== Work item ==
Using the records below, write out again exactly the lines that begin at the line containing "viabilizam a exploração" and end at the line containing "Faça uma roda", and no other lines.

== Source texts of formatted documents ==
━━━━━━━━━━━━━━━━━━━━━━━━━━━━━━

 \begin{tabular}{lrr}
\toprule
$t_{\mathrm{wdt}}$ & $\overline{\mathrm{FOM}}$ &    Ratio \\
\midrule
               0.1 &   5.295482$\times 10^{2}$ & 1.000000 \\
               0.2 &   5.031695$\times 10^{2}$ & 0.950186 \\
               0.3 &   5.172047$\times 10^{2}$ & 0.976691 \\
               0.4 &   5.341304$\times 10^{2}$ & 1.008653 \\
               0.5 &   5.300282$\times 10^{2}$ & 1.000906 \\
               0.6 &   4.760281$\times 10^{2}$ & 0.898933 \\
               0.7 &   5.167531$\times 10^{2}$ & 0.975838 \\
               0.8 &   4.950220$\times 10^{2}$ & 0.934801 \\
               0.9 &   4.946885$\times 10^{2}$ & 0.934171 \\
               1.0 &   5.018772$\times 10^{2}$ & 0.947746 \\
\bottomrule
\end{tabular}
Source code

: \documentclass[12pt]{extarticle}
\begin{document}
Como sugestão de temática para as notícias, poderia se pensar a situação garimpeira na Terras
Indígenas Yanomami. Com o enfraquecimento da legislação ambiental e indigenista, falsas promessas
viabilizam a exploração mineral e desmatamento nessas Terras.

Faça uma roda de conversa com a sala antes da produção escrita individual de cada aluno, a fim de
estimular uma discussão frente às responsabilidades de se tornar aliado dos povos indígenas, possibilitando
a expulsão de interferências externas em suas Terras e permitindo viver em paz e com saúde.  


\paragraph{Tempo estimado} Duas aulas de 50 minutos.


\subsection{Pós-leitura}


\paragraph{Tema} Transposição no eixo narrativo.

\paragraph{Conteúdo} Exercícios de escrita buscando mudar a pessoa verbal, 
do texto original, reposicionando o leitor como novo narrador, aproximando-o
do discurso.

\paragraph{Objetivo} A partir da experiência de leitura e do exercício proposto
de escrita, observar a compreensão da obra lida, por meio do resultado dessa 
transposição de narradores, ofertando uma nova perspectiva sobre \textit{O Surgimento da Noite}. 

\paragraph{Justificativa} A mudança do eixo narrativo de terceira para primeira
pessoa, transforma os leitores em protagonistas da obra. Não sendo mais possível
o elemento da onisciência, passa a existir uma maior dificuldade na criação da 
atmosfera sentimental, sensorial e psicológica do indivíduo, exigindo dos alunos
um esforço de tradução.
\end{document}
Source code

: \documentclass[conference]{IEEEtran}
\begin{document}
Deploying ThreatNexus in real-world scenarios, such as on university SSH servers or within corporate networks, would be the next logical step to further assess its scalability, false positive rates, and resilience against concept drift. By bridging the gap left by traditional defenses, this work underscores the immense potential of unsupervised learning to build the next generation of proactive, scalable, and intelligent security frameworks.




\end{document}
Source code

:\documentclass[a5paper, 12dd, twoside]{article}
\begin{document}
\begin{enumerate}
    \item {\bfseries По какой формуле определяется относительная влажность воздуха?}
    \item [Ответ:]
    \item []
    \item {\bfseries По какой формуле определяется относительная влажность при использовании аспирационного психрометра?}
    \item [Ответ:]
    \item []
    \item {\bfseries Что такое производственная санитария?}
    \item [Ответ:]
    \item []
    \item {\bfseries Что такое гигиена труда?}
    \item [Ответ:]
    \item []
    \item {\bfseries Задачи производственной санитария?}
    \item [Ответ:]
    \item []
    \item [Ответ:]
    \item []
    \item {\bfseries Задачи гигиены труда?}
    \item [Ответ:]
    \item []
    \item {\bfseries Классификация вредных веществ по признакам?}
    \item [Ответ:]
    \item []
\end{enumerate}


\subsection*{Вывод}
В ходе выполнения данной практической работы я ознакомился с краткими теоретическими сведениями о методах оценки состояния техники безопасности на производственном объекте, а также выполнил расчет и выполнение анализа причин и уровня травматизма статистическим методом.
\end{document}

━━━━━━━━━━━━━━━━━━━━━━━━━━━━━━

== Solution to this problem ==
viabilizam a exploração mineral e desmatamento nessas Terras.

Faça uma roda de conversa com a sala antes da produção escrita individual de cada aluno, a fim de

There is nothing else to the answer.